-------- Supplied information --------

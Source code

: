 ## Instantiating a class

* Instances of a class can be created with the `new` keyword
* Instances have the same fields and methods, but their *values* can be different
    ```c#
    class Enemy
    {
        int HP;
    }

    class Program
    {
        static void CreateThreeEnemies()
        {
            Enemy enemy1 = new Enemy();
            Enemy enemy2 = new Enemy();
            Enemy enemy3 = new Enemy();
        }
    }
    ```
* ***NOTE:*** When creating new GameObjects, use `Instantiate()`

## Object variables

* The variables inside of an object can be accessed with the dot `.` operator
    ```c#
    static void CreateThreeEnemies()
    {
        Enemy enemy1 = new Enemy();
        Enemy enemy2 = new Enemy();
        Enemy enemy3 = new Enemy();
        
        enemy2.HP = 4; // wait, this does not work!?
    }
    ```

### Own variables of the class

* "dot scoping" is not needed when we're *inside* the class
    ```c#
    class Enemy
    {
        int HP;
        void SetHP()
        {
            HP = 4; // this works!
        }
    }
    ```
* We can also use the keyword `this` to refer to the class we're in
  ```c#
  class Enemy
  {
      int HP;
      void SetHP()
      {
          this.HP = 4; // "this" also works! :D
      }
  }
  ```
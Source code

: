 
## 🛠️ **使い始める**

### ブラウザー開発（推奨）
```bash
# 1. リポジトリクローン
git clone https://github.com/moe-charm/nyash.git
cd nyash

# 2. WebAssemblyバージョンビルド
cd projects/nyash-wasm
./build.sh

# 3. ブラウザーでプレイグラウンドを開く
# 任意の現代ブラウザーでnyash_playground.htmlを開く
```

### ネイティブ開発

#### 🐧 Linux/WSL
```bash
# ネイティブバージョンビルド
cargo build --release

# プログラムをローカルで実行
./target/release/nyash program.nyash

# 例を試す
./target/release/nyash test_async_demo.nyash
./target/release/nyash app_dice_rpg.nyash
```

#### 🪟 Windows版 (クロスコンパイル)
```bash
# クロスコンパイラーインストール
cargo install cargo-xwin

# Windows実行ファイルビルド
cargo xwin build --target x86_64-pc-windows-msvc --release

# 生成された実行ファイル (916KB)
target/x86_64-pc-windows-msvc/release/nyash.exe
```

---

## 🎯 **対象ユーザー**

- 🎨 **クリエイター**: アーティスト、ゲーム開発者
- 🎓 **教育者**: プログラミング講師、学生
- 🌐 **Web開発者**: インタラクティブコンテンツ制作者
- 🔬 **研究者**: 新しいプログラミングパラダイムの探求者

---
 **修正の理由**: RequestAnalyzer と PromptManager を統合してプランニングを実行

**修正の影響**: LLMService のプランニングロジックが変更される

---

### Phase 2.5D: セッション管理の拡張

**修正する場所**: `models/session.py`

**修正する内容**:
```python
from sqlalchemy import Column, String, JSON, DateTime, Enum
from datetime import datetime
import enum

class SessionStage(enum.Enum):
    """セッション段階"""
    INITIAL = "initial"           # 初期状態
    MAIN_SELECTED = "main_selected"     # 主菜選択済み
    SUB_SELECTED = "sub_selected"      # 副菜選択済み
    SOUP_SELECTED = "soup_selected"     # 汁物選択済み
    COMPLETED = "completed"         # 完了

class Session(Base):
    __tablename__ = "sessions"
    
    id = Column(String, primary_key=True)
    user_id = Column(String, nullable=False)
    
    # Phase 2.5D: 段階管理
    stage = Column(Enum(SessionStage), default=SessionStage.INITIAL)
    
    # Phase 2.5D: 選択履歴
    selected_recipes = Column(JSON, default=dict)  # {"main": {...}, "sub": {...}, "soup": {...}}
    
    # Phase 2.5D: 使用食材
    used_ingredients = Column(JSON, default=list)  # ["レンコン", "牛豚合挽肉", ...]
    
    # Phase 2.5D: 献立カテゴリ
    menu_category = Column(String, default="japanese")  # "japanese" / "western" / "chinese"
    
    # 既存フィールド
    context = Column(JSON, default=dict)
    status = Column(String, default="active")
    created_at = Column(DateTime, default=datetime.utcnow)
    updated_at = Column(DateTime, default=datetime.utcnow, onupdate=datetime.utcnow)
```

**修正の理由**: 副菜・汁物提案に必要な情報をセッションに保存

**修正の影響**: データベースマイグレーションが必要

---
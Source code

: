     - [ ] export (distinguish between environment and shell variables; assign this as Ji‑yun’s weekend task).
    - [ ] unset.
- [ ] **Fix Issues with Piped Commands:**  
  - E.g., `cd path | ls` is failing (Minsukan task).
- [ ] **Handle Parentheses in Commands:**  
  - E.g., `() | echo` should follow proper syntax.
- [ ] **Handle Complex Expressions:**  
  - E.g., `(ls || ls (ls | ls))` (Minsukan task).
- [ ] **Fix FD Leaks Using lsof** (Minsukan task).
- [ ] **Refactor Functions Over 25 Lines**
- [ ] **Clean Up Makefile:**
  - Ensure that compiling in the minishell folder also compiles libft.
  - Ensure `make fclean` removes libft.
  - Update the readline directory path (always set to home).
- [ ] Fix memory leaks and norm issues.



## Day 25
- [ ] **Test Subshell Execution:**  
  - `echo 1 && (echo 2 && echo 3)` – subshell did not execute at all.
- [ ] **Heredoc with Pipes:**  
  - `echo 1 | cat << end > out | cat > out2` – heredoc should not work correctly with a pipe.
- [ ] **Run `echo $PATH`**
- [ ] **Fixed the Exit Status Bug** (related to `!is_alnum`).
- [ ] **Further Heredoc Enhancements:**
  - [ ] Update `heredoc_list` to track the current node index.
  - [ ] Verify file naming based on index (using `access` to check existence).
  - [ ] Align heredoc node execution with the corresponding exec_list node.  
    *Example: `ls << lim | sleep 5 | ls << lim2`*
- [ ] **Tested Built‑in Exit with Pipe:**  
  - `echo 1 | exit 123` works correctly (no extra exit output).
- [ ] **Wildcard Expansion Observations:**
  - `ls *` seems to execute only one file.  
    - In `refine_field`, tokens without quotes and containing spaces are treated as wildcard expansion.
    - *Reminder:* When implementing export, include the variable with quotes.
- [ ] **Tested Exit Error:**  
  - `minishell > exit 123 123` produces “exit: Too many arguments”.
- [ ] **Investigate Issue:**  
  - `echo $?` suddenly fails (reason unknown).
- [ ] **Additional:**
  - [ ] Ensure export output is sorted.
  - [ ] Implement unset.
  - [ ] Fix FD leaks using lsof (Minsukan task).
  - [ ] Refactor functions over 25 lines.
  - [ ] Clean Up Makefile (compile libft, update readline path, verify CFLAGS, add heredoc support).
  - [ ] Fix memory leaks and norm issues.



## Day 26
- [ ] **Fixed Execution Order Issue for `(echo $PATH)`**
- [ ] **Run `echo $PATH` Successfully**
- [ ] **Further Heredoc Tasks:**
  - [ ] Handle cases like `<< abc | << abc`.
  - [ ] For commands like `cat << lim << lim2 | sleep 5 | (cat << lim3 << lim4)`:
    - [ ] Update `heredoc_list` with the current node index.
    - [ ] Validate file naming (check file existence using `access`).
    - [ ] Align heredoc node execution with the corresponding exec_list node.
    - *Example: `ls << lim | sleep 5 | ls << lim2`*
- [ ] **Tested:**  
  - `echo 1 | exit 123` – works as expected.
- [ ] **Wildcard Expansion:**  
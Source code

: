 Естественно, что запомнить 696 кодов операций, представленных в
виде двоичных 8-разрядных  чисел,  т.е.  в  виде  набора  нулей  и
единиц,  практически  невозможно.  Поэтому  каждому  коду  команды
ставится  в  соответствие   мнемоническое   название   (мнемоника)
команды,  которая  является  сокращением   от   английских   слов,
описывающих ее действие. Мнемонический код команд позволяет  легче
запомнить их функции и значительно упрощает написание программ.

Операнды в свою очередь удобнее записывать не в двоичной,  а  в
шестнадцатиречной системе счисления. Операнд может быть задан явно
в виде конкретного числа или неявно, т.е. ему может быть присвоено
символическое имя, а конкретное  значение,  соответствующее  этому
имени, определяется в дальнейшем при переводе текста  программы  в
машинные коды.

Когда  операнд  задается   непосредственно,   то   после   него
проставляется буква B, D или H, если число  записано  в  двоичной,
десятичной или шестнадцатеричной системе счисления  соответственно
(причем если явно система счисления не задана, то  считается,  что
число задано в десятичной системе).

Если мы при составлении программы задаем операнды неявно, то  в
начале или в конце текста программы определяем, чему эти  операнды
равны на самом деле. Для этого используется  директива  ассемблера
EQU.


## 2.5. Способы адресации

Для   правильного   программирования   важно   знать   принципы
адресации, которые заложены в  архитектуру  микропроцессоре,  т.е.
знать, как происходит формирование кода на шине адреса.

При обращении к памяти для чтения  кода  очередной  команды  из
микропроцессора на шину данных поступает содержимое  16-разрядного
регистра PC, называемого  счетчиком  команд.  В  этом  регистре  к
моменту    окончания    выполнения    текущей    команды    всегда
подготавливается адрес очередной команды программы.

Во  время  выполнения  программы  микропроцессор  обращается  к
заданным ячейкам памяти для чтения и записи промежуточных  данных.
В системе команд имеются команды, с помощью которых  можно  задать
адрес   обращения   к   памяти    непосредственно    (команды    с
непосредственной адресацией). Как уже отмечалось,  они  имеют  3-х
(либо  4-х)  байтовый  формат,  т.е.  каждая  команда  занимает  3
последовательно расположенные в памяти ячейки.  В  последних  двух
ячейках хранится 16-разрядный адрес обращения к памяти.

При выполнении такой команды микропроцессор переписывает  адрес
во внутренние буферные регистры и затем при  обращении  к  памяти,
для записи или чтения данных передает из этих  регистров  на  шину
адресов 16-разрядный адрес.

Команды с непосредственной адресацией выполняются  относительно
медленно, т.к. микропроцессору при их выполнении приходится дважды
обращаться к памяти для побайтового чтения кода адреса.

--------

* Action item
Taking the entries above, restate exactly those lines that fall between the line with "- [ ] Handle" and the line with "- [ ] Validate", keeping both of those lines too.

* Your solution
  - [ ] Handle cases like `<< abc | << abc`.
  - [ ] For commands like `cat << lim << lim2 | sleep 5 | (cat << lim3 << lim4)`:
    - [ ] Update `heredoc_list` with the current node index.
    - [ ] Validate file naming (check file existence using `access`).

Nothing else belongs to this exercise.